Friday, August 29, 2008

Curried Quinoa Pilaf

It has been a crazy week in our home. The storms pushed us out of school just two days after we started, which means Monday I had to start all over again. This week has been a real bear. Which means I've had limited time in the kitchen, and even more limited time to document and blog. In fact, I made another quinoa dish this week that I just couldn't get a photo of. So now I will have to re-create and document that later.

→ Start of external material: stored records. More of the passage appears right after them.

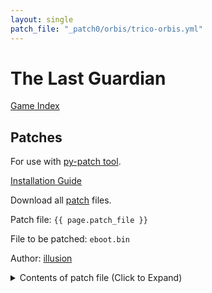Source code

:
 ```yaml
---
layout: single
patch_file: "_patch0/orbis/trico-orbis.yml"
---
```


# The Last Guardian

[Game Index](/patch/#ps4)

## Patches

For use with [py-patch tool](https://github.com/illusion0001/py-patcher/releases/).

[Installation Guide](/install-instructions/)

Download all [patch](/_patch/patch.zip) files.

Patch file: `{{ page.patch_file }}`

File to be patched: `eboot.bin`

Author: [illusion](https://twitter.com/illusion0002)

<details>
<summary>Contents of patch file (Click to Expand)</summary>

{% highlight yml %}
{% flexible_include {{ page.patch_file }} %}
{% endhighlight %}

</details>
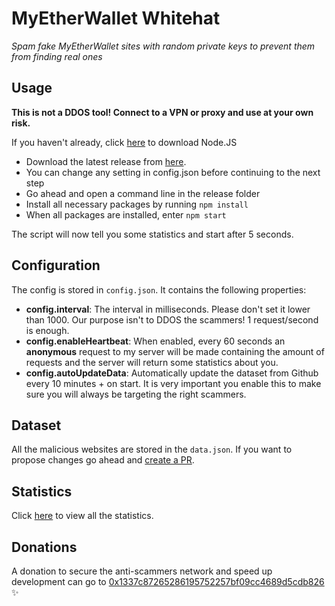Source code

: # MyEtherWallet Whitehat

*Spam fake MyEtherWallet sites with random private keys to prevent them from finding real ones*

## Usage

**This is not a DDOS tool! Connect to a VPN or proxy and use at your own risk.**

If you haven't already, click [here](https://nodejs.org/en/download/) to download Node.JS

- Download the latest release from [here](https://github.com/MrLuit/MyEtherWalletWhitehat/archive/master.zip).
- You can change any setting in config.json before continuing to the next step
- Go ahead and open a command line in the release folder
- Install all necessary packages by running ```npm install```
- When all packages are installed, enter ```npm start```
 
The script will now tell you some statistics and start after 5 seconds.

## Configuration

The config is stored in ```config.json```. It contains the following properties:
- **config.interval**: The interval in milliseconds. Please don't set it lower than 1000. Our purpose isn't to DDOS the scammers! 1 request/second is enough.
- **config.enableHeartbeat**: When enabled, every 60 seconds an **anonymous** request to my server will be made containing the amount of requests and the server will return some statistics about you.
- **config.autoUpdateData**: Automatically update the dataset from Github every 10 minutes + on start. It is very important you enable this to make sure you will always be targeting the right scammers.

## Dataset

All the malicious websites are stored in the ```data.json```. If you want to propose changes go ahead and [create a PR](https://github.com/MrLuit/MyEtherWalletWhitehat/compare).

## Statistics

Click [here](https://lu1t.nl/) to view all the statistics.

## Donations

A donation to secure the anti-scammers network and speed up development can go to [0x1337c87265286195752257bf09cc4689d5cdb826](https://etherscan.io/address/0x1337c87265286195752257bf09cc4689d5cdb826) :sparkles: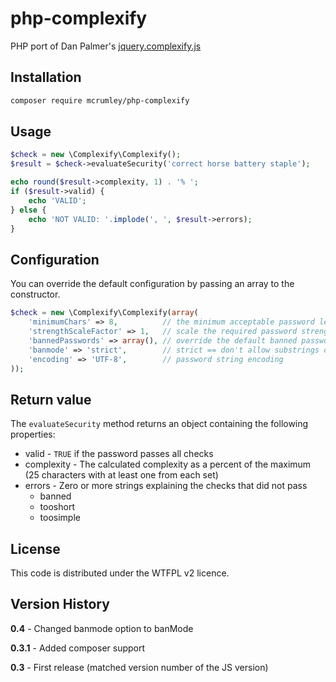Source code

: php-complexify
===============

PHP port of Dan Palmer's [jquery.complexify.js](https://github.com/danpalmer/jquery.complexify.js/)

## Installation

```bash
composer require mcrumley/php-complexify
```

## Usage
```php
$check = new \Complexify\Complexify();
$result = $check->evaluateSecurity('correct horse battery staple');

echo round($result->complexity, 1) . '% ';
if ($result->valid) {
    echo 'VALID';
} else {
    echo 'NOT VALID: '.implode(', ', $result->errors);
}
```

## Configuration

You can override the default configuration by passing an array to the constructor.

```php
$check = new \Complexify\Complexify(array(
    'minimumChars' => 8,          // the minimum acceptable password length
    'strengthScaleFactor' => 1,   // scale the required password strength (higher numbers require a more complex password)
    'bannedPasswords' => array(), // override the default banned password list
    'banmode' => 'strict',        // strict == don't allow substrings of banned passwords, loose == only ban exact matches
    'encoding' => 'UTF-8',        // password string encoding
));
```

## Return value

The `evaluateSecurity` method returns an object containing the following properties:

- valid - `TRUE` if the password passes all checks
- complexity - The calculated complexity as a percent of the maximum (25 characters with at least one from each set)
- errors - Zero or more strings explaining the checks that did not pass
  - banned
  - tooshort
  - toosimple

## License

This code is distributed under the WTFPL v2 licence.

## Version History

**0.4** - Changed banmode option to banMode

**0.3.1** - Added composer support

**0.3** - First release (matched version number of the JS version)
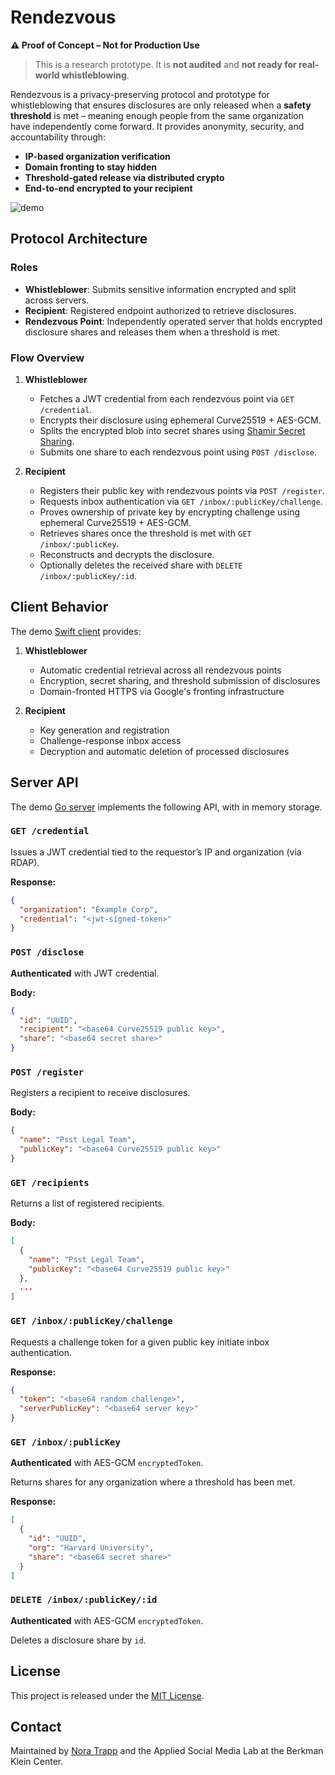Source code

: # Rendezvous

**⚠️ Proof of Concept – Not for Production Use**

> This is a research prototype. It is **not audited** and **not ready for real-world whistleblowing**.

Rendezvous is a privacy-preserving protocol and prototype for whistleblowing that ensures disclosures are only released when a **safety threshold** is met – meaning enough people from the same organization have independently come forward. It provides anonymity, security, and accountability through:

- **IP-based organization verification**
- **Domain fronting to stay hidden**
- **Threshold-gated release via distributed crypto**
- **End-to-end encrypted to your recipient**

<img src="demo.gif" alt="demo"/>

## Protocol Architecture

### Roles

* **Whistleblower**: Submits sensitive information encrypted and split across servers.
* **Recipient**: Registered endpoint authorized to retrieve disclosures.
* **Rendezvous Point**: Independently operated server that holds encrypted disclosure shares and releases them when a threshold is met.

### Flow Overview

1. **Whistleblower**

   * Fetches a JWT credential from each rendezvous point via `GET /credential`.
   * Encrypts their disclosure using ephemeral Curve25519 + AES-GCM.
   * Splits the encrypted blob into secret shares using [Shamir Secret Sharing](https://en.wikipedia.org/wiki/Shamir%27s_Secret_Sharing).
   * Submits one share to each rendezvous point using `POST /disclose`.

2. **Recipient**

   * Registers their public key with rendezvous points via `POST /register`.
   * Requests inbox authentication via `GET /inbox/:publicKey/challenge`.
   * Proves ownership of private key by encrypting challenge using ephemeral Curve25519 + AES-GCM.
   * Retrieves shares once the threshold is met with `GET /inbox/:publicKey`.
   * Reconstructs and decrypts the disclosure.
   * Optionally deletes the received share with `DELETE /inbox/:publicKey/:id`.

## Client Behavior

The demo [Swift client](ios) provides:

1. **Whistleblower**
   
   * Automatic credential retrieval across all rendezvous points
   * Encryption, secret sharing, and threshold submission of disclosures
   * Domain-fronted HTTPS via Google's fronting infrastructure
  
2. **Recipient**
   
   * Key generation and registration
   * Challenge-response inbox access
   * Decryption and automatic deletion of processed disclosures

## Server API

The demo [Go server](server) implements the following API, with in memory storage.

### `GET /credential`

Issues a JWT credential tied to the requestor’s IP and organization (via RDAP).

**Response:**

```json
{
  "organization": "Example Corp",
  "credential": "<jwt-signed-token>"
}
```

### `POST /disclose`

**Authenticated** with JWT credential.

**Body:**

```json
{
  "id": "UUID",
  "recipient": "<base64 Curve25519 public key>",
  "share": "<base64 secret share>"
}
```

### `POST /register`

Registers a recipient to receive disclosures.

**Body:**

```json
{
  "name": "Psst Legal Team",
  "publicKey": "<base64 Curve25519 public key>"
}
```

### `GET /recipients`

Returns a list of registered recipients.

**Body:**

```json
[
  {
    "name": "Psst Legal Team",
    "publicKey": "<base64 Curve25519 public key>"
  },
  ...
]
```

### `GET /inbox/:publicKey/challenge`

Requests a challenge token for a given public key initiate inbox authentication.

**Response:**

```json
{
  "token": "<base64 random challenge>",
  "serverPublicKey": "<base64 server key>"
}
```

### `GET /inbox/:publicKey`

**Authenticated** with AES-GCM `encryptedToken`.

Returns shares for any organization where a threshold has been met.

**Response:**

```json
[
  {
    "id": "UUID",
    "org": "Harvard University",
    "share": "<base64 secret share>"
  }
]
```

### `DELETE /inbox/:publicKey/:id`

**Authenticated** with AES-GCM `encryptedToken`.

Deletes a disclosure share by `id`.

## License

This project is released under the [MIT License](LICENSE).

## Contact

Maintained by [Nora Trapp](https://github.com/imperiopolis) and the Applied Social Media Lab at the Berkman Klein Center.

Today's dish is a quick, easy, skillet meal that you can make as big or small as you want. The first time I made it, it was good. The second time, I added honey which made it MUCH better, and the third time I traded the lemon for lime. The end result? Something truly tasty that can be made from leftovers in minutes.

Curried Quinoa Pilaf

1 teaspoon extra virgin olive oil
1 small onion (or 1/2 medium), chopped
1 clove of garlic, minced
1/2 teaspoon garam marsala
1/2 teaspoon yellow curry powder
The juice of 1/2 of a lime
1/4 cup diced tomatoes (fresh or canned)
1/3 cup cooked chickpeas
1/4 cup milk
1 Tablespoon nuts (I used pine, but walnuts, peanuts, and pecans would all be good)
1 Teaspoon honey
1 to 1 1/2 cup Quinoa

Heat olive oil in pan over medium to medium high eat.

Add onions and garlic, saute for a moment, until they start to turn translucent.

Add spices and lime. Continue to cook for a minute.

Add tomatoes, cook until the tomatoes start to juice. Then add the chickpeas, and cook for several minutes more.

Once everything has started to release moisture, add the milk. Stir and blend until the milk has been well combined and the sauce starts to turn a little thick.

Add the quinoa, heat. Then add the pine nuts and honey, stir well and saute for another couple of minutes.

Plate and eat. Top with fresh cilantro, if you desire.

This would be just as good with rice, if that is what you had on hand. Since rice is a bit more bland, you might want to reduce the amount of garam marsala slightly.